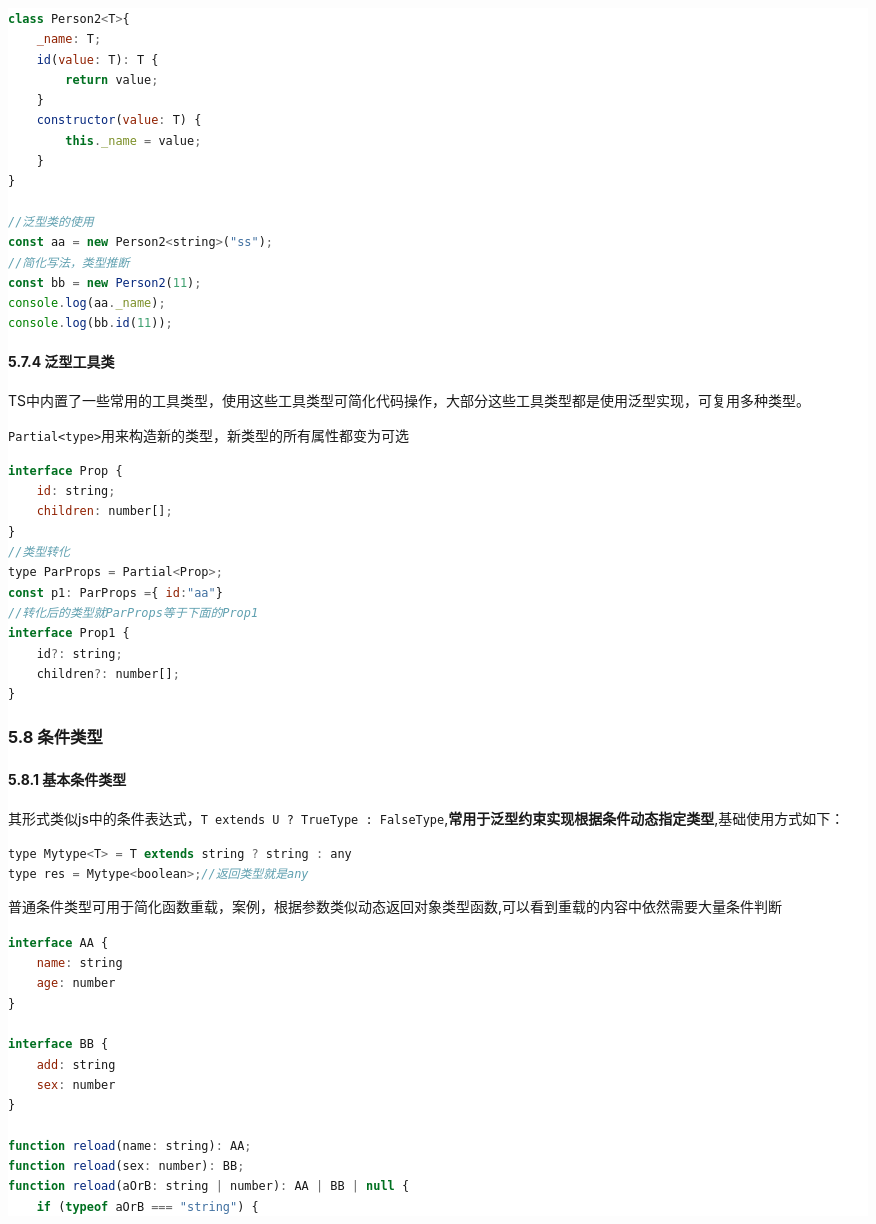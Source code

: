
 ```js
class Person2<T>{
    _name: T;
    id(value: T): T {
        return value;
    }
    constructor(value: T) {
        this._name = value;
    }
}

//泛型类的使用
const aa = new Person2<string>("ss");
//简化写法，类型推断
const bb = new Person2(11);
console.log(aa._name);
console.log(bb.id(11));
```

#### 5.7.4 泛型工具类

TS中内置了一些常用的工具类型，使用这些工具类型可简化代码操作，大部分这些工具类型都是使用泛型实现，可复用多种类型。

`Partial<type>`用来构造新的类型，新类型的所有属性都变为可选

```js
interface Prop {
    id: string;
    children: number[];
}
//类型转化
type ParProps = Partial<Prop>;
const p1: ParProps ={ id:"aa"}
//转化后的类型就ParProps等于下面的Prop1
interface Prop1 {
    id?: string;
    children?: number[];
}
```

### 5.8 条件类型

#### 5.8.1 基本条件类型

其形式类似js中的条件表达式，`T extends U ? TrueType : FalseType`,**常用于泛型约束实现根据条件动态指定类型**,基础使用方式如下：

```js
type Mytype<T> = T extends string ? string : any
type res = Mytype<boolean>;//返回类型就是any
```

普通条件类型可用于简化函数重载，案例，根据参数类似动态返回对象类型函数,可以看到重载的内容中依然需要大量条件判断

```js
interface AA {
    name: string
    age: number
}

interface BB {
    add: string
    sex: number
}

function reload(name: string): AA;
function reload(sex: number): BB;
function reload(aOrB: string | number): AA | BB | null {
    if (typeof aOrB === "string") {
```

Task goal: Return every line of the records in which the word "reload" is found.

Response area:
function reload(name: string): AA;
function reload(sex: number): BB;
function reload(aOrB: string | number): AA | BB | null {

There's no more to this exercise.